The fight over the redrawing of Pennsylvania’s gerrymandered congressional map – one of the worst of the decade – has already seen some wild twists and turns, including a “Hail Mary” emergency appeal, asking the U.S. Supreme Court to block the ruling of the Pennsylvania Supreme Court striking the map down.
But the stakes in gerrymandering are high, and a surprise filing Monday afternoon shows just how far partisan interests can be willing to go to avoid having to give up ill-gotten gains.

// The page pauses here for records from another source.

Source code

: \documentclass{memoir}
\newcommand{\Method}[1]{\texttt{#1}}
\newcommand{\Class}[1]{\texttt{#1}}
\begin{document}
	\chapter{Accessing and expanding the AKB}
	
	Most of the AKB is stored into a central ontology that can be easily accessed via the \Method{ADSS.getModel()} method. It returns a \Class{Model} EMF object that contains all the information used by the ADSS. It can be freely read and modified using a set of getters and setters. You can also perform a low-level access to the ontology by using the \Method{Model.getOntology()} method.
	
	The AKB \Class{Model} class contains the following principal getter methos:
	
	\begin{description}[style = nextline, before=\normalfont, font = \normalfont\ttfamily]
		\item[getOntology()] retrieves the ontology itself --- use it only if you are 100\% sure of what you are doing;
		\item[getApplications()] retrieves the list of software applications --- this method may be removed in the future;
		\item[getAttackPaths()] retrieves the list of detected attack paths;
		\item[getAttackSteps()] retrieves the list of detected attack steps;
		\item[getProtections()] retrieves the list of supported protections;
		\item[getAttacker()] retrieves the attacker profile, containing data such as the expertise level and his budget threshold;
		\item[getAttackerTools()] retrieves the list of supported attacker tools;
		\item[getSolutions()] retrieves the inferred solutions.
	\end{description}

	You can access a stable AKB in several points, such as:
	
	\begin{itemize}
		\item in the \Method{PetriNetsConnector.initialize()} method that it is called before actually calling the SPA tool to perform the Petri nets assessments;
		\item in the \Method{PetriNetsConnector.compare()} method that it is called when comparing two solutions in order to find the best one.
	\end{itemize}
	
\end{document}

After the Pennsylvania Supreme Court struck down the state’s congressional map, Pennsylvania election officials said in court filings that implementing a new congressional map for the 2018 election would not be a problem as long as the new map were in place more or less on the schedule adopted by the Pennsylvania Supreme Court. In a normal world, that would be the end of the inquiry. The unconstitutional map used in three out of the five elections of the decade should be thrown out and expeditiously replaced with a fair one.

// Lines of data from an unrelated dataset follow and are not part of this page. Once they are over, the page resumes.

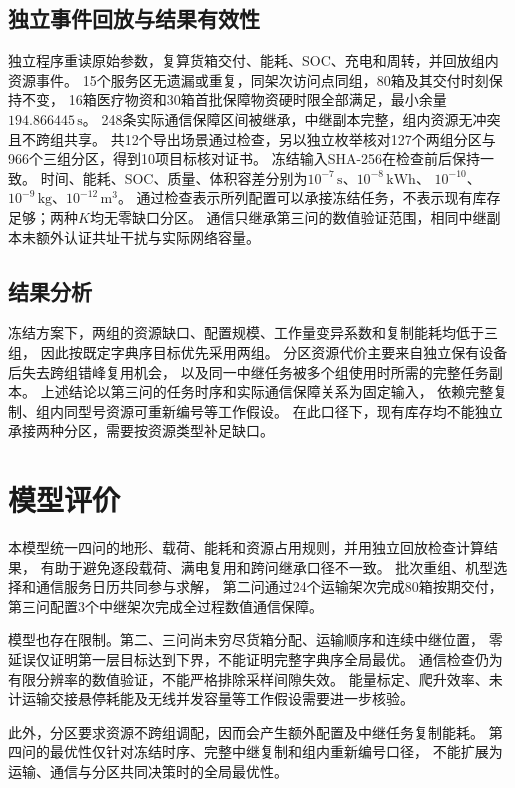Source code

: \documentclass[bwprint]{gmcmthesis}
\begin{document}
\subsection{独立事件回放与结果有效性}
独立程序重读原始参数，复算货箱交付、能耗、SOC、充电和周转，并回放组内资源事件。
15个服务区无遗漏或重复，同架次访问点同组，80箱及其交付时刻保持不变，
16箱医疗物资和30箱首批保障物资硬时限全部满足，最小余量$194.866445\,\mathrm{s}$。
248条实际通信保障区间被继承，中继副本完整，组内资源无冲突且不跨组共享。
共12个导出场景通过检查，另以独立枚举核对127个两组分区与966个三组分区，得到10项目标核对证书。
冻结输入SHA-256在检查前后保持一致。
时间、能耗、SOC、质量、体积容差分别为$10^{-7}\,\mathrm{s}$、$10^{-8}\,\mathrm{kWh}$、
$10^{-10}$、$10^{-9}\,\mathrm{kg}$、$10^{-12}\,\mathrm{m^3}$。
通过检查表示所列配置可以承接冻结任务，不表示现有库存足够；两种$K$均无零缺口分区。
通信只继承第三问的数值验证范围，相同中继副本未额外认证共址干扰与实际网络容量。

\subsection{结果分析}
冻结方案下，两组的资源缺口、配置规模、工作量变异系数和复制能耗均低于三组，
因此按既定字典序目标优先采用两组。
分区资源代价主要来自独立保有设备后失去跨组错峰复用机会，
以及同一中继任务被多个组使用时所需的完整任务副本。
上述结论以第三问的任务时序和实际通信保障关系为固定输入，
依赖完整复制、组内同型号资源可重新编号等工作假设。
在此口径下，现有库存均不能独立承接两种分区，需要按资源类型补足缺口。

\section{模型评价}

本模型统一四问的地形、载荷、能耗和资源占用规则，并用独立回放检查计算结果，
有助于避免逐段载荷、满电复用和跨问继承口径不一致。
批次重组、机型选择和通信服务日历共同参与求解，
第二问通过24个运输架次完成80箱按期交付，
第三问配置3个中继架次完成全过程数值通信保障。

模型也存在限制。第二、三问尚未穷尽货箱分配、运输顺序和连续中继位置，
零延误仅证明第一层目标达到下界，不能证明完整字典序全局最优。
通信检查仍为有限分辨率的数值验证，不能严格排除采样间隙失效。
能量标定、爬升效率、未计运输交接悬停耗能及无线并发容量等工作假设需要进一步核验。

此外，分区要求资源不跨组调配，因而会产生额外配置及中继任务复制能耗。
第四问的最优性仅针对冻结时序、完整中继复制和组内重新编号口径，
不能扩展为运输、通信与分区共同决策时的全局最优性。
\end{document}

But Republican secretaries of state from Alabama, Arizona, Arkansas, Kansas, Missouri, and South Carolina told the U.S. Supreme Court, however, that Pennsylvania election officials were wrong. Not only was a new Pennsylvania congressional map not needed for 2018 – it wasn’t needed for 2020 either. In fact, it would be fine to wait for the next round of redistricting and have new maps in place in time for the 2022 elections. (Yes, 2022.)

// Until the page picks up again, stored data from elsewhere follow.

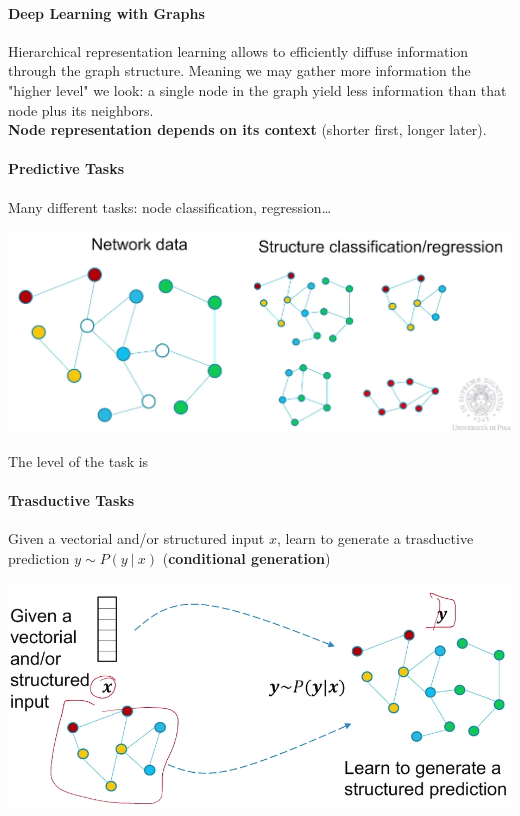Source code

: \documentclass[10pt]{report}
\begin{document}
\paragraph{Deep Learning with Graphs} Hierarchical representation learning allows to efficiently diffuse information through the graph structure. Meaning we may gather more information the "higher level" we look: a single node in the graph yield less information than that node plus its neighbors.\\\textbf{Node representation depends on its context} (shorter first, longer later).
\paragraph{Predictive Tasks} Many different tasks: node classification, regression\ldots
\begin{center}
	\includegraphics[scale=0.5]{192.png}
\end{center}
The level of the task is %
\paragraph{Trasductive Tasks} Given a vectorial and/or structured input $x$, learn to generate a trasductive prediction $y\sim P(y\:|\:x)$ (\textbf{conditional generation})
\begin{center}
	\includegraphics[scale=0.5]{193.png}
\end{center}
\end{document}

Now, it is unusual enough for secretaries of state from other states – none of which have pending redistricting litigation – to intervene in the electoral affairs of another state. But the filing Republican secretaries of state had yet another surprise buried in a footnote that shows the brief was partially paid for by the National Republican Redistricting Trust, a dark-money vehicle created in 2017 to coordinate Republican redistricting efforts.
But, of course, secretaries of state who administer American elections aren’t supposed to function as political operatives who do the wholesale bidding of political bosses.* And they aren’t supposed to have their work funded by political parties. Secretaries of state are supposed to work for the people of their states and to oversee elections in a fair and even-handed way.
Alas, when it comes to gerrymandering wars, all bets are off.
*The South Carolina Secretary of State doesn't even administer elections. That's the job of the South Carolina Election Commission. The South Carolina Secretary of State's job involves dealing with business filings, trademarks, public charities, notaries, and cable franchise permits.